No post on Monday and none came late on Friday.
My apologies to you all, especially to the newest followers out there (of which there are quite a few new ones in the last few weeks!)…I have never had a week like last week in the history of Daily Frosting. Ever. I guess this is testimony to how much the DF has become part of my dailyness…I felt perfectly awful about missing those posts.
The only excuse that I have and can offer is the word Basta. Again with the Basta, I know (see me throwing my hands up in the air, Italian-style)! In the midst of last week’s uber-copious lists, I tried and tried with all of my might to not come unglued and “ruled” by the lists and, most importantly, I knew when to say it…Basta. To say “Basta” is something that is ridiculously challenging to do, especially in our SuperWoman, multi-tasking world. I really tried to be conscious of how many things on my list I had to do and how many I could realistically handle…and, unfortanately, what needed to take a back seat for a small spell.

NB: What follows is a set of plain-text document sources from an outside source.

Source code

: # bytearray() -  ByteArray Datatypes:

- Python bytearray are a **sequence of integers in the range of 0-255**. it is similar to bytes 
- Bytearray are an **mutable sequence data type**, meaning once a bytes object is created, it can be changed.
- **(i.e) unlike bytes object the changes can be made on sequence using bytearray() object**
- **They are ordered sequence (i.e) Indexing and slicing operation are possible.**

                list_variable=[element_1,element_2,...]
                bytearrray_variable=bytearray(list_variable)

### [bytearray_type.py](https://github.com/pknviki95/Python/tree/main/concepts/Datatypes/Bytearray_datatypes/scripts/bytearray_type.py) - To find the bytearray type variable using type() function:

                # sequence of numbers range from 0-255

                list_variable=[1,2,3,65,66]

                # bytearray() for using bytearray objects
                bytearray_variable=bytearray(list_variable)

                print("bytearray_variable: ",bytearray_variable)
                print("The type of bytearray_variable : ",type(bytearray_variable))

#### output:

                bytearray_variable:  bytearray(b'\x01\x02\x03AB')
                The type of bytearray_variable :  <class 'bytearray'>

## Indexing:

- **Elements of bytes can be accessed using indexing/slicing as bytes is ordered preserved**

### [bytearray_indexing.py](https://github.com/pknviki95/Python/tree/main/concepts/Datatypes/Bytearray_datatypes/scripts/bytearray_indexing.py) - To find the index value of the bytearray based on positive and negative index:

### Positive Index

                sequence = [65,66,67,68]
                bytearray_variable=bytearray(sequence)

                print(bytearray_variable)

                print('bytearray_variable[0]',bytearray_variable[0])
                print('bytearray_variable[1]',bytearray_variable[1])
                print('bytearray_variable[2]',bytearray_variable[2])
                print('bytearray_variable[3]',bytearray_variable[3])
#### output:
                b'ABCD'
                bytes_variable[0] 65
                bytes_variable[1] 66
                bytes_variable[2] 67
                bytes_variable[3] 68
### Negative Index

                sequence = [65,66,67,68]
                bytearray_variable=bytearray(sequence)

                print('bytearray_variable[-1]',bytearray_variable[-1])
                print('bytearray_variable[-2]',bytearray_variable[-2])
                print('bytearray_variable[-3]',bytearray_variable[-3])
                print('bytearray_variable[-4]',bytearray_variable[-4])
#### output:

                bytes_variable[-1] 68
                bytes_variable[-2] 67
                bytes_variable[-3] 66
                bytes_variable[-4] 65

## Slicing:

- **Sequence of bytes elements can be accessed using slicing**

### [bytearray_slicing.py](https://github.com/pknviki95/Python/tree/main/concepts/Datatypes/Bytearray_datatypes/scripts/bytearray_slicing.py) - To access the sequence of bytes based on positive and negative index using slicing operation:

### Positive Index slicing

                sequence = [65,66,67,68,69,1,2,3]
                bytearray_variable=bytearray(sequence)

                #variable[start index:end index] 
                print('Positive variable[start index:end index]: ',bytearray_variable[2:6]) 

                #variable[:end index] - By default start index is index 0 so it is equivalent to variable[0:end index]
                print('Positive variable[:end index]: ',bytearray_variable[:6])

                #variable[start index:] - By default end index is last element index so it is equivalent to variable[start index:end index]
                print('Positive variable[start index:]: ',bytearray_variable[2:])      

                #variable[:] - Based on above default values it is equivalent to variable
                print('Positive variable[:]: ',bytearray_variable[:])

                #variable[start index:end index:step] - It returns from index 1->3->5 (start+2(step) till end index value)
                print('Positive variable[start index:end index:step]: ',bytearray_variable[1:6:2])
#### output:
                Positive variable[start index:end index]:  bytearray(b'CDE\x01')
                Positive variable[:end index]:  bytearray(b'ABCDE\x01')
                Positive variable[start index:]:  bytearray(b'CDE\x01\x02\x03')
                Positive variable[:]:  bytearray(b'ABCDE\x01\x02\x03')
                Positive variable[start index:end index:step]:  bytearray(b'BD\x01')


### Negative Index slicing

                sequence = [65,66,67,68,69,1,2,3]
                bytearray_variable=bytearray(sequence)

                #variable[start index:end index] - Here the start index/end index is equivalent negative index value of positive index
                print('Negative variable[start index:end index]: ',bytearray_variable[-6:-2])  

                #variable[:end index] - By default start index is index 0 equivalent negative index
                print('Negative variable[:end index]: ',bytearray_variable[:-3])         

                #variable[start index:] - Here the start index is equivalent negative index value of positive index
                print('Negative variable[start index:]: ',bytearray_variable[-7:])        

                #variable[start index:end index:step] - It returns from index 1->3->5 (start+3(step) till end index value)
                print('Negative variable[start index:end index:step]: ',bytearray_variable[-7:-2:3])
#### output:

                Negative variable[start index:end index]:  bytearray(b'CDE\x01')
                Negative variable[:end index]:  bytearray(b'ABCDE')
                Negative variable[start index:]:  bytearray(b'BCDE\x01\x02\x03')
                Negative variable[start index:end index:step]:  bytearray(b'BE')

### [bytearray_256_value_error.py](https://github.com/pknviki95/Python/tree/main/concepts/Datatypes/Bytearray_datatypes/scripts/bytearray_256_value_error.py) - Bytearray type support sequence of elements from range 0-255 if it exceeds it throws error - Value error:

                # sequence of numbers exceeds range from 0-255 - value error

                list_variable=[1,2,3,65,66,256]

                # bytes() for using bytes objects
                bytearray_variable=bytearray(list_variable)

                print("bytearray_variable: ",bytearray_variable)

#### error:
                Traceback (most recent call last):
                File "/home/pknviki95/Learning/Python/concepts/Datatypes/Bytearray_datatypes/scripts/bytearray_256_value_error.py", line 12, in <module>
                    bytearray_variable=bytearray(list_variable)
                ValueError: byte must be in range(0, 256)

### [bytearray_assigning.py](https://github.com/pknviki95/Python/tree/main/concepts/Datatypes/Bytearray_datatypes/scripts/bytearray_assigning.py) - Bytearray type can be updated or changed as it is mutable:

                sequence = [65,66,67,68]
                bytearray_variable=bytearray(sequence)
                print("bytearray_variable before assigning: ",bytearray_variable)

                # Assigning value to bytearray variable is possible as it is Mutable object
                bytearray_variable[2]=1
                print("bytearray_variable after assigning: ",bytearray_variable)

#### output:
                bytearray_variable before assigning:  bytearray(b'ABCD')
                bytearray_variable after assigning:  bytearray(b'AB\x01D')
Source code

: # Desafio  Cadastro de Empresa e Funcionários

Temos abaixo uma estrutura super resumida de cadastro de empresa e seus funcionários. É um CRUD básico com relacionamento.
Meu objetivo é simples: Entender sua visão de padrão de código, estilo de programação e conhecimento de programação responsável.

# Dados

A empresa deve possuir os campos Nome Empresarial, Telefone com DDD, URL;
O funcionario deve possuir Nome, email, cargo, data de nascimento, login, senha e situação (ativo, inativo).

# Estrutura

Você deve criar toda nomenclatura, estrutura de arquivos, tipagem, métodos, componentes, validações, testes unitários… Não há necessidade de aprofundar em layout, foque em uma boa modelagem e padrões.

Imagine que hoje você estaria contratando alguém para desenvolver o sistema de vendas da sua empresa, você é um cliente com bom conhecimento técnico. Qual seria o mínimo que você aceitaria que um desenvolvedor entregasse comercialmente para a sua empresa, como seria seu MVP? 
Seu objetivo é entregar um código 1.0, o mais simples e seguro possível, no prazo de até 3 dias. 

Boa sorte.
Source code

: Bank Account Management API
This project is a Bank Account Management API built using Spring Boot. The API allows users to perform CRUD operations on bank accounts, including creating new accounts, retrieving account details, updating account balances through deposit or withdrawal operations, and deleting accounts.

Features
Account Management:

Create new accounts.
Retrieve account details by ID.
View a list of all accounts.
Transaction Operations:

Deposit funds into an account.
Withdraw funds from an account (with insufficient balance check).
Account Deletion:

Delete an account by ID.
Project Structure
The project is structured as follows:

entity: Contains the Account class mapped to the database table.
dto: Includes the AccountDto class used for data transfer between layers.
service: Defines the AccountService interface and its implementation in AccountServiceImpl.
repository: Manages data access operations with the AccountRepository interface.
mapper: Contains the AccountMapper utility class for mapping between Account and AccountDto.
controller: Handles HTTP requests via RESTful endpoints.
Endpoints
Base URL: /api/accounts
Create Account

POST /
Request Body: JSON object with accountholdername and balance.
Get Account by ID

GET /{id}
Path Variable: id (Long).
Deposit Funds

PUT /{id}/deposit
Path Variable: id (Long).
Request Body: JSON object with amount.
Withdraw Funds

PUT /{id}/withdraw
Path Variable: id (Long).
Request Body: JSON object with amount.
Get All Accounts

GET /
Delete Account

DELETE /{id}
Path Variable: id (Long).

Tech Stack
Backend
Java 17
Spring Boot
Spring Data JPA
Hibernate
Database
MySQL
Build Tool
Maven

But I am proud…so proud that I’m really wishing there was some kind of a grown-up Girl Scout-badge-thing…that I kept my head about me, focused in a super-yogi-way on one task at a time and completed them with a smile and a positive demeaner. Even when the steaks that I wanted were no longer on sale AND my daughter’s dance studio forced me to double-back the next day to pick up her recital costume. Mama Bear did not growl at anyone.
Is is rude to want to pat myself on the back? No stinkin’ way, sister. Everyone should pat themselves on the back once in a while for a job well done. Women….men and kids, too…do so much every single day. And when you have done something well, or a series of somethings well, own it. Give yourself a little credit.
Those frazzling lows can become empowering highs.